Figure 8. Distribution map of variations in corn growth. Visual processing of the zoning results was conducted for the test data based on the number of clusters determined. A point on the map in a single color represents the numerical value of the NDVI, and colored clusters are 0.198-0.322, 0.323-0.379, 0.380-0.437, and 0.438-0.891. Establishment of the Growth Variation Zoning Map
Based on the aforementioned analysis, the SOM-K-means algorithm was employed to generate a distribution map representing the variations in corn growth, as shown in figure 8. Through the optimization process, it was determined that four clusters best captured the spatial differences in corn growth, as depicted in the accompanying figure. This map served as a basis for making informed decisions regarding variable-rate fertilization, enabling the precise and on-demand application of fertilizers. The integration of this figure facilitated efficient and targeted fertilization strategies.
Discussion
The NDVI has been used to characterize the degree of correlation between the nitrogen content of corn in the early growth stage and parameters such as the plant height and biomass of the crop. Based on this information, the NDVI was applied for the variable topdressing of corn, and crop growth zoning was conducted. Four was the optimal number of zones obtained based on the clustering performance evaluation indicators; this result was consistent with the findings of Chen et al. (2021) and Liu et al. (2019). However, the algorithm that Liu et al. (2019) used in management zoning had certain disadvantages, as the initial clustering centers in K means clustering were randomly selected, which had a considerable impact on the final result and run time. The shortcomings of K-means clustering can be avoided by acquiring the initial centers of mass for clustering with the SOM neural network and then running the standard K-means clustering algorithm. Moreover, Liu and Wang (2019) used K-means clustering and achieved an overall mutation rate of 12%, while the improved algorithm in this study only achieved an overall mutation rate of 6.94% after clustering.
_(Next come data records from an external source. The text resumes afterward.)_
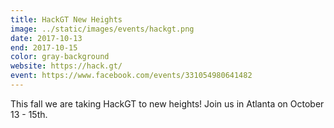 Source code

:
 ```yaml
---
title: HackGT New Heights
image: ../static/images/events/hackgt.png
date: 2017-10-13
end: 2017-10-15
color: gray-background
website: https://hack.gt/
event: https://www.facebook.com/events/331054980641482
---
```


This fall we are taking HackGT to new heights! Join us in Atlanta on October 13 - 15th.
The clustering performance evaluation indicators SC and DBI are used to evaluate the zoning effect, and these metrics express the degree of intracluster cohesion and the degree of intercluster separation for corn during zoning, thus effectively expressing population differences. Chen et al. (2021) also used the silhouette coefficient when evaluating clustering performance. They reported that when the data volume was greater than 8000, the lowest silhouette coefficient was 0.543, indicating good clustering performance. Through an improved algorithm, when the number of partitions was 4, the silhouette coefficient was only 0.537, indicating better clustering performance than that of Chen et al. (2021). The NDVI acquisition and management zoning methods in this study based on near-surface remote sensing are different from those in other studies, such as those involving management zoning methods based on drone remote sensing and the traditional preparation of physical maps, which can involve complex processes such as large-scale crop sampling. Because this study employs near-surface remote sensing, the results are minimally affected by the influence of soil reflection on remote sensing with sensors on drones, and the precision is high. Due to the large data volume, limited online processing capabilities of terminals, and high sensor prices, there are still many challenges associated with achieving large-scale and accurate real-time fertilization. One future research direction for variable-rate fertilization may include multisensor information fusion. In addition, crop growth and soil attributes are combined based on sensor detection to improve clustering quality and efficiency. The data collection system used in this study is based on six GreenSeeker sensors, each of which is used to detect a corn crop on a ridge. The cost of large-scale implementation may be high for this approach. Future research directions may include reducing the number of GreenSeeker sensors needed or using 4 or 2 GreenSeekers to achieve the same zoning effect while reducing costs. To lay a foundation for exploring methods for online, real-time zoning and variable-rate fertilization, one must maintain synchronicity with data collection regarding crop growth cycles, reduce errors, decrease lag, abandon complex operational processes, create an intelligent variable-rate fertilization process, and enhance online zoning with real-time variables.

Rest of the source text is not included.